── INPUT MATERIAL ──

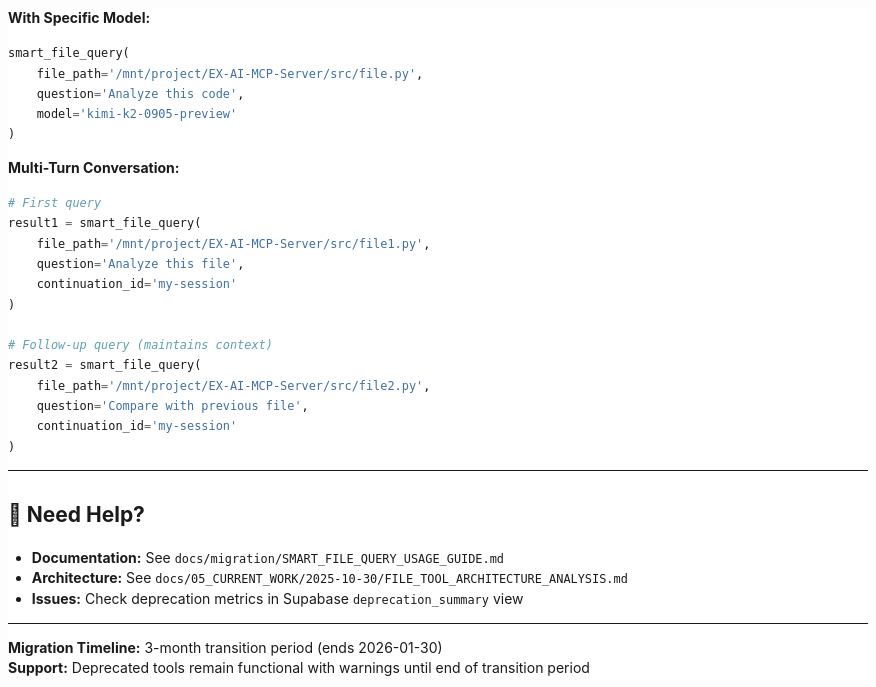 **With Specific Model:**
```python
smart_file_query(
    file_path='/mnt/project/EX-AI-MCP-Server/src/file.py',
    question='Analyze this code',
    model='kimi-k2-0905-preview'
)
```

**Multi-Turn Conversation:**
```python
# First query
result1 = smart_file_query(
    file_path='/mnt/project/EX-AI-MCP-Server/src/file1.py',
    question='Analyze this file',
    continuation_id='my-session'
)

# Follow-up query (maintains context)
result2 = smart_file_query(
    file_path='/mnt/project/EX-AI-MCP-Server/src/file2.py',
    question='Compare with previous file',
    continuation_id='my-session'
)
```

---

## 📝 Need Help?

- **Documentation:** See `docs/migration/SMART_FILE_QUERY_USAGE_GUIDE.md`
- **Architecture:** See `docs/05_CURRENT_WORK/2025-10-30/FILE_TOOL_ARCHITECTURE_ANALYSIS.md`
- **Issues:** Check deprecation metrics in Supabase `deprecation_summary` view

---

**Migration Timeline:** 3-month transition period (ends 2026-01-30)  
**Support:** Deprecated tools remain functional with warnings until end of transition period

───

- _THE TASK_
Scan the records above for the lines holding "- **Documentation:** See" and "period (ends 2026-01-30)". Transcribe those two and every line between them word for word, and no others.

- _COMPLETED TASK_
- **Documentation:** See `docs/migration/SMART_FILE_QUERY_USAGE_GUIDE.md`
- **Architecture:** See `docs/05_CURRENT_WORK/2025-10-30/FILE_TOOL_ARCHITECTURE_ANALYSIS.md`
- **Issues:** Check deprecation metrics in Supabase `deprecation_summary` view

---

**Migration Timeline:** 3-month transition period (ends 2026-01-30)  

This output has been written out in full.